### Requirement
In the data below, find the line containing "Once the list", then set down that line and every later line up to and including the line containing "Pop the smallest", exactly.

━━━ Extracted data ━━━

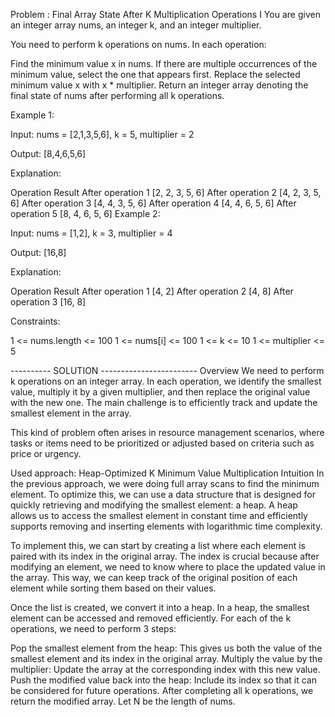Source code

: Problem : Final Array State After K Multiplication Operations I
You are given an integer array nums, an integer k, and an integer multiplier.

You need to perform k operations on nums. In each operation:

Find the minimum value x in nums. If there are multiple occurrences of the minimum value, select the one that appears first.
Replace the selected minimum value x with x * multiplier.
Return an integer array denoting the final state of nums after performing all k operations.

 

Example 1:

Input: nums = [2,1,3,5,6], k = 5, multiplier = 2

Output: [8,4,6,5,6]

Explanation:

Operation	Result
After operation 1	[2, 2, 3, 5, 6]
After operation 2	[4, 2, 3, 5, 6]
After operation 3	[4, 4, 3, 5, 6]
After operation 4	[4, 4, 6, 5, 6]
After operation 5	[8, 4, 6, 5, 6]
Example 2:

Input: nums = [1,2], k = 3, multiplier = 4

Output: [16,8]

Explanation:

Operation	Result
After operation 1	[4, 2]
After operation 2	[4, 8]
After operation 3	[16, 8]
 

Constraints:

1 <= nums.length <= 100
1 <= nums[i] <= 100
1 <= k <= 10
1 <= multiplier <= 5


---------- SOLUTION ------------------------
Overview
We need to perform k operations on an integer array. In each operation, we identify the smallest value, multiply it by a given multiplier, and then replace the original value with the new one. The main challenge is to efficiently track and update the smallest element in the array.

This kind of problem often arises in resource management scenarios, where tasks or items need to be prioritized or adjusted based on criteria such as price or urgency.

Used approach: Heap-Optimized K Minimum Value Multiplication
Intuition
In the previous approach, we were doing full array scans to find the minimum element. To optimize this, we can use a data structure that is designed for quickly retrieving and modifying the smallest element: a heap. A heap allows us to access the smallest element in constant time and efficiently supports removing and inserting elements with logarithmic time complexity.

To implement this, we can start by creating a list where each element is paired with its index in the original array. The index is crucial because after modifying an element, we need to know where to place the updated value in the array. This way, we can keep track of the original position of each element while sorting them based on their values.

Once the list is created, we convert it into a heap. In a heap, the smallest element can be accessed and removed efficiently. For each of the k operations, we need to perform 3 steps:

Pop the smallest element from the heap: This gives us both the value of the smallest element and its index in the original array.
Multiply the value by the multiplier: Update the array at the corresponding index with this new value.
Push the modified value back into the heap: Include its index so that it can be considered for future operations.
After completing all k operations, we return the modified array.
Let N be the length of nums.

━━━

### Solution for this task
Once the list is created, we convert it into a heap. In a heap, the smallest element can be accessed and removed efficiently. For each of the k operations, we need to perform 3 steps:

Pop the smallest element from the heap: This gives us both the value of the smallest element and its index in the original array.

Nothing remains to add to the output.